▶ _WHAT YOU NEED TO DO_
Scan the listing below for lines with "root" in them. Give their number and nothing more.

=== RECORD EXTRACTS ===

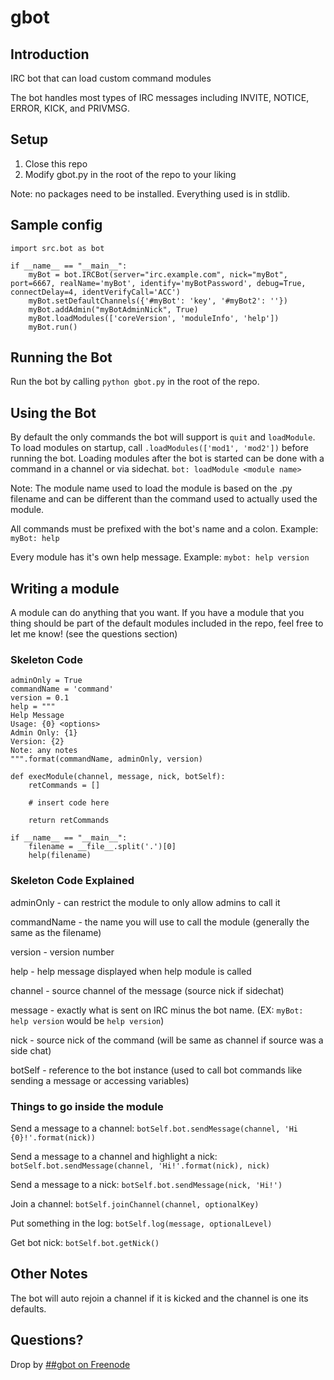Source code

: # gbot

## Introduction

IRC bot that can load custom command modules

The bot handles most types of IRC messages including INVITE, NOTICE, ERROR, KICK, and PRIVMSG.

## Setup

1. Close this repo
2. Modify gbot.py in the root of the repo to your liking

Note: no packages need to be installed.  Everything used is in stdlib.

## Sample config

	import src.bot as bot

	if __name__ == "__main__":
	    myBot = bot.IRCBot(server="irc.example.com", nick="myBot", port=6667, realName='myBot', identify='myBotPassword', debug=True, connectDelay=4, identVerifyCall='ACC')
	    myBot.setDefaultChannels({'#myBot': 'key', '#myBot2': ''})
	    myBot.addAdmin("myBotAdminNick", True)
	    myBot.loadModules(['coreVersion', 'moduleInfo', 'help'])
	    myBot.run()

## Running the Bot

Run the bot by calling `python gbot.py` in the root of the repo.

## Using the Bot

By default the only commands the bot will support is `quit` and `loadModule`.  
To load modules on startup, call `.loadModules(['mod1', 'mod2'])` before running the bot.
Loading modules after the bot is started can be done with a command in a channel or via sidechat. `bot: loadModule <module name>`

Note: The module name used to load the module is based on the .py filename and can be different than the command used to actually used the module.

All commands must be prefixed with the bot's name and a colon.  Example: `myBot: help`

Every module has it's own help message.  Example: `mybot: help version`

## Writing a module

A module can do anything that you want.  If you have a module that you thing should be part of the default modules included in the repo, feel free to let me know! (see the questions section)

### Skeleton Code

	adminOnly = True
	commandName = 'command'
	version = 0.1
	help = """
	Help Message
	Usage: {0} <options>
	Admin Only: {1}
	Version: {2}
	Note: any notes
	""".format(commandName, adminOnly, version)

	def execModule(channel, message, nick, botSelf):
	    retCommands = []

	    # insert code here

	    return retCommands

	if __name__ == "__main__":
	    filename = __file__.split('.')[0]
	    help(filename)

### Skeleton Code Explained

adminOnly - can restrict the module to only allow admins to call it

commandName - the name you will use to call the module (generally the same as the filename)

version - version number

help - help message displayed when help module is called

channel - source channel of the message (source nick if sidechat)

message - exactly what is sent on IRC minus the bot name.  (EX: `myBot: help version` would be `help version`)

nick - source nick of the command (will be same as channel if source was a side chat)

botSelf - reference to the bot instance (used to call bot commands like sending a message or accessing variables)

### Things to go inside the module

Send a message to a channel: `botSelf.bot.sendMessage(channel, 'Hi {0}!'.format(nick))`

Send a message to a channel and highlight a nick: `botSelf.bot.sendMessage(channel, 'Hi!'.format(nick), nick)`

Send a message to a nick: `botSelf.bot.sendMessage(nick, 'Hi!')`

Join a channel: `botSelf.joinChannel(channel, optionalKey)`

Put something in the log: `botSelf.log(message, optionalLevel)`

Get bot nick: `botSelf.bot.getNick()`

## Other Notes

The bot will auto rejoin a channel if it is kicked and the channel is one its defaults.

## Questions?

Drop by [##gbot on Freenode](http://webchat.freenode.net/?channels=##gbot)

===

▶ _PROBLEM SOLUTION_
2